Work students will do
For three weeks the students will work in schools and spend time with the Nepalese people.
“We fly into Kathmandu and then go down to the Chitwan Valley and help some kids out for about a week at a school teaching,” said Ben, one of the students involved in the trip.
“And then we go on a hike and after that some of us will go back up to a village to help another school as well.”
The school leavers will also be handing over equipment to the local children that they would never be able to afford.
“We are taking little laptop computers, cricket kits, books and so much more,” explained Ms Brell.
“The schools we are going to are incredibly poor so all this gear will go a very long way in helping them with their education.”
This trip will see benefits for both the Nepalese schools and the central west students.
Fleur said she is looking forward to her different schoolies experience.

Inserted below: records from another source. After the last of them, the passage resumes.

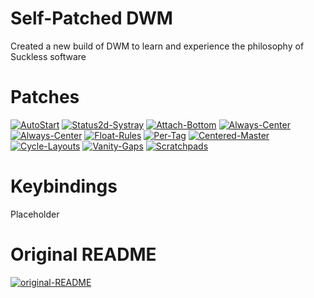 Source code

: # Self-Patched DWM
Created a new build of DWM to learn and experience the philosophy of Suckless software

# Patches
[![AutoStart](https://img.shields.io/badge/DWM-AutoStart-blue)](https://dwm.suckless.org/patches/autostart/)
[![Status2d-Systray](https://img.shields.io/badge/DWM-Status2D(With%20System%20Tray)-blueviolet)](https://dwm.suckless.org/patches/status2d/)
[![Attach-Bottom](https://img.shields.io/badge/DWM-Attach%20Bottom-blue)](https://dwm.suckless.org/patches/attachbottom/)
[![Always-Center](https://img.shields.io/badge/DWM-Always%20Center-blueviolet)](https://dwm.suckless.org/patches/alwayscenter/)
[![Always-Center](https://img.shields.io/badge/DWM-Always%20Center-blue)](https://dwm.suckless.org/patches/alwayscenter/)
[![Float-Rules](https://img.shields.io/badge/DWM-Float%20Rules-blueviolet)](https://dwm.suckless.org/patches/floatrules/)
[![Per-Tag](https://img.shields.io/badge/DWM-Per%20Tag-blue)](https://dwm.suckless.org/patches/pertag/)
[![Centered-Master](https://img.shields.io/badge/DWM-Centered%20Master-blueviolet)](https://dwm.suckless.org/patches/centeredmaster/)
[![Cycle-Layouts](https://img.shields.io/badge/DWM-Cycle%20Layouts-blue)](https://dwm.suckless.org/patches/centeredmaster/)
[![Vanity-Gaps](https://img.shields.io/badge/DWM-Vanity%20Gaps-blueviolet)](https://dwm.suckless.org/patches/vanitygaps/)
[![Scratchpads](https://img.shields.io/badge/DWM-Scratchpads-blue)](https://dwm.suckless.org/patches/scratchpads/)

# Keybindings
Placeholder

# Original README
[![original-README](https://img.shields.io/badge/README-Suckless-blue)](SUCKLESS.README)
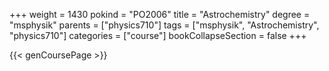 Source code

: +++
weight = 1430
pokind = "PO2006"
title = "Astrochemistry"
degree = "msphysik"
parents = ["physics710"]
tags = ["msphysik", "Astrochemistry", "physics710"]
categories = ["course"]
bookCollapseSection = false
+++

{{< genCoursePage >}}
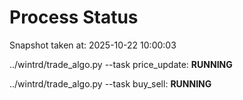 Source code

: # Process Status

Snapshot taken at: 2025-10-22 10:00:03

../wintrd/trade_algo.py --task price_update: **RUNNING**

../wintrd/trade_algo.py --task buy_sell: **RUNNING**

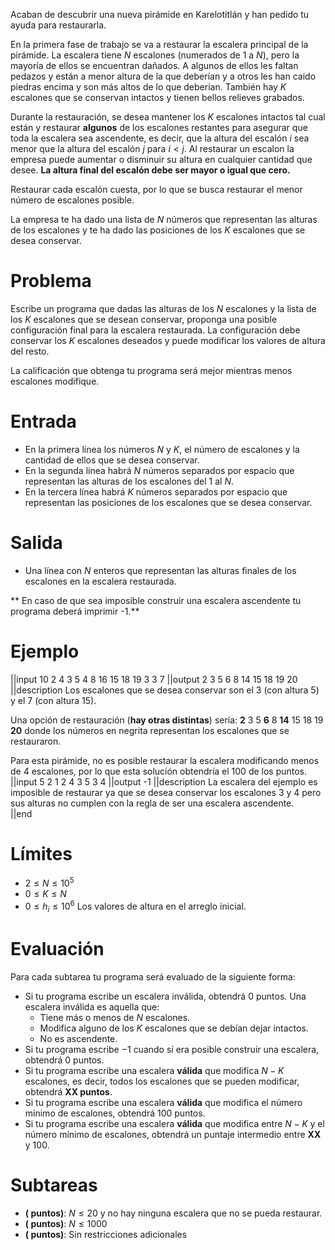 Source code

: Acaban de descubrir una nueva pirámide en Karelotitlán y han pedido tu ayuda para restaurarla.

En la primera fase de trabajo se va a restaurar la escalera principal de la pirámide. La escalera tiene $N$ escalones (numerados de $1$ a $N$), pero la mayoría de ellos se encuentran dañados. A algunos de ellos les faltan pedazos y están a menor altura de la que deberían y a otros les han caido piedras encima y son más altos de lo que deberían. También hay $K$ escalones que se conservan intactos y tienen bellos relieves grabados.

Durante la restauración, se desea mantener los $K$ escalones intactos tal cual están y restaurar **algunos** de los escalones restantes para asegurar que toda la escalera sea ascendente, es decir, que la altura del escalón $i$ sea menor que la altura del escalón $j$ para $i < j$. Al restaurar un escalon la empresa puede aumentar o disminuir su altura en cualquier cantidad que desee. **La altura final del escalón debe ser mayor o igual que cero.**

Restaurar cada escalón cuesta, por lo que se busca restaurar el menor número de escalones posible.

La empresa te ha dado una lista de $N$ números que representan las alturas de los escalones y te ha dado las posiciones de los $K$ escalones que se desea conservar.

# Problema

Escribe un programa que dadas las alturas de los $N$ escalones y la lista de los $K$ escalones que se desean conservar, proponga una posible configuración final para la escalera restaurada. La configuración debe conservar los $K$ escalones deseados y puede modificar los valores de altura del resto.

La calificación que obtenga tu programa será mejor mientras menos escalones modifique.

# Entrada

- En la primera línea los números $N$ y $K$, el número de escalones y la cantidad de ellos que se desea conservar.
- En la segunda línea habrá $N$ números separados por espacio que representan las alturas de los escalones del $1$ al $N$.
- En la tercera línea habrá $K$ números separados por espacio que representan las posiciones de los escalones que se desea conservar.

# Salida

- Una línea con $N$ enteros que representan las alturas finales de los escalones en la escalera restaurada.

** En caso de que sea imposible construir una escalera ascendente tu programa deberá imprimir -1.**

# Ejemplo

||input
10 2
4 3 5 4 8 16 15 18 19 3
3 7
||output
2 3 5 6 8 14 15 18 19 20
||description
Los escalones que se desea conservar son el $3$ (con altura $5$) y el $7$ (con altura $15$).

Una opción de restauración (**hay otras distintas**) sería: **2** 3 5 **6** 8 **14** 15 18 19 **20** donde los números en negrita representan los escalones que se restauraron.

Para esta pirámide, no es posible restaurar la escalera modificando menos de $4$ escalones, por lo que esta solución obtendría el $100%$ de los puntos.
||input
5 2
1 2 4 3 5
3 4
||output
-1
||description
La escalera del ejemplo es imposible de restaurar ya que se desea conservar los escalones $3$ y $4$ pero sus alturas no cumplen con la regla de ser una escalera ascendente.  
||end

# Límites

- $2 \leq N \leq 10^5$
- $0 \leq K \leq N$
- $0 \leq h_i \leq 10^6$ Los valores de altura en el arreglo inicial.

# Evaluación

Para cada subtarea tu programa será evaluado de la siguiente forma:

- Si tu programa escribe un escalera inválida, obtendrá $0$ puntos. Una escalera inválida es aquella que:
  - Tiene más o menos de $N$ escalones.
  - Modifica alguno de los $K$ escalones que se debían dejar intactos.
  - No es ascendente.
- Si tu programa escribe $-1$ cuando sí era posible construir una escalera, obtendrá $0$ puntos.
- Si tu programa escribe una escalera **válida** que modifica $N - K$ escalones, es decir, todos los escalones que se pueden modificar, obtendrá **XX puntos**.
- Si tu programa escribe una escalera **válida** que modifica el número mínimo de escalones, obtendrá $100$ puntos.
- Si tu programa escribe una escalera **válida** que modifica entre $N - K$ y el número mínimo de escalones, obtendrá un puntaje intermedio entre **XX** y $100$.

# Subtareas

- **( puntos)**: $N \leq 20$ y no hay ninguna escalera que no se pueda restaurar.
- **( puntos)**: $N \leq 1000$
- **( puntos)**: Sin restricciones adicionales
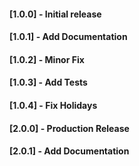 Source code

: #### [1.0.0] - Initial release
#### [1.0.1] - Add Documentation
#### [1.0.2] - Minor Fix
#### [1.0.3] - Add Tests
#### [1.0.4] - Fix Holidays
#### [2.0.0] - Production Release
#### [2.0.1] - Add Documentation
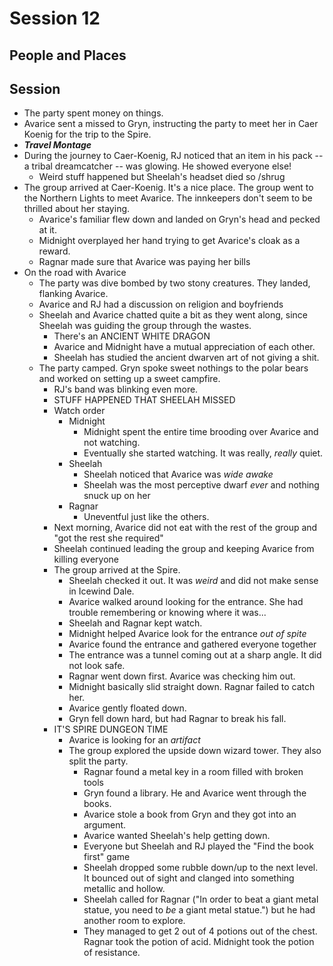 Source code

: 
# Session 12
## People and Places
## Session
* The party spent money on things.	
* Avarice sent a missed to Gryn, instructing the party to meet her in Caer Koenig for the trip to the Spire.
* ***Travel Montage***
* During the journey to Caer-Koenig, RJ noticed that an item in his pack -- a tribal dreamcatcher -- was glowing. He showed everyone else!
	* Weird stuff happened but Sheelah's headset died so /shrug
* The group arrived at Caer-Koenig. It's a nice place. The group went to the Northern Lights to meet Avarice. The innkeepers don't seem to be thrilled about her staying.
	* Avarice's familiar flew down and landed on Gryn's head and pecked at it.
	* Midnight overplayed her hand trying to get Avarice's cloak as a reward.
	* Ragnar made sure that Avarice was paying her bills
* On the road with Avarice
	* The party was dive bombed by two stony creatures. They landed, flanking Avarice.
	* Avarice and RJ had a discussion on religion and boyfriends
	* Sheelah and Avarice chatted quite a bit as they went along, since Sheelah was guiding the group through the wastes.
		* There's an ANCIENT WHITE DRAGON
		* Avarice and Midnight have a mutual appreciation of each other.
		* Sheelah has studied the ancient dwarven art of not giving a shit.
	* The party camped. Gryn spoke sweet nothings to the polar bears and worked on setting up a sweet campfire.
		* RJ's band was blinking even more.
		* STUFF HAPPENED THAT SHEELAH MISSED
		* Watch order
			* Midnight
				* Midnight spent the entire time brooding over Avarice and not watching.
				* Eventually she started watching. It was really, _really_ quiet.
			* Sheelah
				* Sheelah noticed that Avarice was _wide awake_
				* Sheelah was the most perceptive dwarf _ever_ and nothing snuck up on her
			* Ragnar
				* Uneventful just like the others.
		* Next morning, Avarice did not eat with the rest of the group and "got the rest she required"
		* Sheelah continued leading the group and keeping Avarice from killing everyone
		* The group arrived at the Spire.
			* Sheelah checked it out. It was _weird_ and did not make sense in Icewind Dale.
			* Avarice walked around looking for the entrance. She had trouble remembering or knowing where it was...
			* Sheelah and Ragnar kept watch.
			* Midnight helped Avarice look for the entrance _out of spite_
			* Avarice found the entrance and gathered everyone together
			* The entrance was a tunnel coming out at a sharp angle. It did not look safe.
			* Ragnar went down first. Avarice was checking him out.
			* Midnight basically slid straight down. Ragnar failed to catch her.
			* Avarice gently floated down.
			* Gryn fell down hard, but had Ragnar to break his fall.
		* IT'S SPIRE DUNGEON TIME
			* Avarice is looking for an _artifact_
			* The group explored the upside down wizard tower. They also split the party.
				* Ragnar found a metal key in a room filled with broken tools
				* Gryn found a library. He and Avarice went through the books.
				* Avarice stole a book from Gryn and they got into an argument.
				* Avarice wanted Sheelah's help getting down.
				* Everyone but Sheelah and RJ played the "Find the book first" game
				* Sheelah dropped some rubble down/up to the next level. It bounced out of sight and clanged into something metallic and hollow.
				* Sheelah called for Ragnar ("In order to beat a giant metal statue, you need to _be_ a giant metal statue.") but he had another room to explore.
				* They managed to get 2 out of 4 potions out of the chest. Ragnar took the potion of acid. Midnight took the potion of resistance.
<!--stackedit_data:
eyJoaXN0b3J5IjpbLTE0MDY1Nzk2MzIsMTcwOTE5ODEzMSwxOD
E5OTM2NDI3LDcxOTMwNjM4Nyw2MzYyODQ4NywtMTM0MTk5NTg4
OSwtMzUwOTgwMTExLDgyMzk4NjQ5NCwtNTk2Njk0NzAyLC0xOT
g4MDA2NDEsLTYwNzM2MjYyLC0zNTQwOTE0MzgsNjEyMDMyMzk1
LC0xMDAzMTc1MTE4LC0xNDU0OTkyMzM0LC0zMjg4Njc4ODAsMT
gzNDMyMjcyLDE0MTM5MTA5ODgsLTQzOTc2ODEyMiwtODM4MDY5
NjY2XX0=
--> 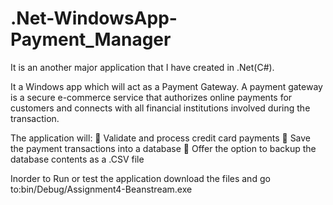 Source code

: # .Net-WindowsApp-Payment_Manager

It is an another major application that I have created in .Net(C#). 

It a Windows app which will act as a Payment Gateway. A payment gateway is a secure e-commerce service that authorizes online payments for customers and connects with all financial institutions involved during the transaction.

The application will:
 Validate and process credit card payments
 Save the payment transactions into a database
 Offer the option to backup the database contents as a .CSV file

Inorder to Run or test the application download the files and go to:bin/Debug/Assignment4-Beanstream.exe
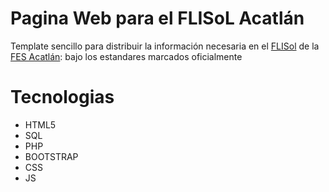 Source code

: # Pagina Web para el FLISoL Acatlán
Template sencillo para distribuir la información necesaria en el [FLISol] de la [FES Acatlán]: bajo los
estandares marcados oficialmente

# Tecnologias
* HTML5
* SQL
* PHP
* BOOTSTRAP
* CSS
* JS

[FLISol]: <http://www.flisol.info/>
 [FES Acatlán]: <http://www.acatlan.unam.mx/>
[Bootstrap]: <http://getbootstrap.com/> 
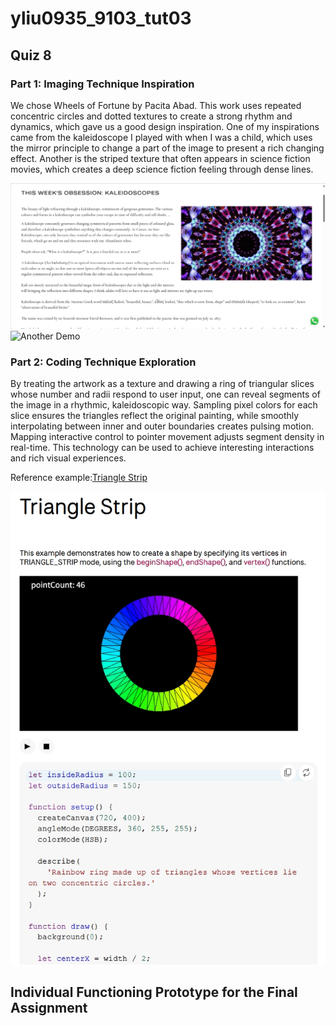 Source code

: # yliu0935_9103_tut03
## Quiz 8
### Part 1: Imaging Technique Inspiration
We chose Wheels of Fortune by Pacita Abad. This work uses repeated concentric circles and dotted textures to create a strong rhythm and dynamics, which gave us a good design inspiration. One of my inspirations came from the kaleidoscope I played with when I was a child, which uses the mirror principle to change a part of the image to present a rich changing effect. Another is the striped texture that often appears in science fiction movies, which creates a deep science fiction feeling through dense lines.

![Kaleidoscope Demo](assets/Kaleidoscope-screenshot.png)
![Another Demo](assets/maravilha-roda-movimento-luzes-com-cifrao.jpg)

### Part 2: Coding Technique Exploration
By treating the artwork as a texture and drawing a ring of triangular slices whose number and radii respond to user input, one can reveal segments of the image in a rhythmic, kaleidoscopic way. Sampling pixel colors for each slice ensures the triangles reflect the original painting, while smoothly interpolating between inner and outer boundaries creates pulsing motion. Mapping interactive control to pointer movement adjusts segment density in real-time. This technology can be used to achieve interesting interactions and rich visual experiences.

Reference example:[Triangle Strip](https://p5js.org/examples/angles-and-motion-triangle-strip/)

![Code screenshot](assets/code.png)

## Individual Functioning Prototype for the Final Assignment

‘You’re giving something back to a community and there’s so much we can learn and grow from through this so I think it will be very rewarding,” she said.
It’s also a chance for the school leavers to put into practice some of the lessons they’ve learnt in the classroom over the last 13 years.
“Lots of people coming out of school forget half the stuff they learn,” said Jake, who is preparing to head to Nepal.
“But we can now use what we’ve gained it use it to help other people which I think is very important.”
How students will be welcomed
While the excitement in the 13 students is clear, Mary Brell said the most rewarding part is yet to come.
“I haven’t told them a lot about how the communities will react when we arrive, but I know exactly what is going to happen,” she explained.
“I’m very aware of the welcome they are going to receive from the locals particularly by the little kids over there.”
With bags packed, excitement growing now the students just have to survive the long haul flight.
But Jake said the experience will be worth the hours of travel and months of organisation.
“Just to gain that knowledge that we are lucky to live in a country like Australia and to learn how to relate with that will be an amazing experience,” he said.
Andie added that it was experiences like this that really allow you to get to know a country and make some change.
“This is how we change the world by doing things like this,” she said.
“Everything adds up and it’s really important to do stuff like this.”
And on top of all these benefits for both the central west students and Nepalese communities, Mary Brell said parents are benefiting as well.
“As you can imagine the students’ parents are much happier that they’re coming to Nepal and doing something for other people than spending a few weeks at schoolies,” she said.
“It’s really a project and situation that everyone can feel good about.”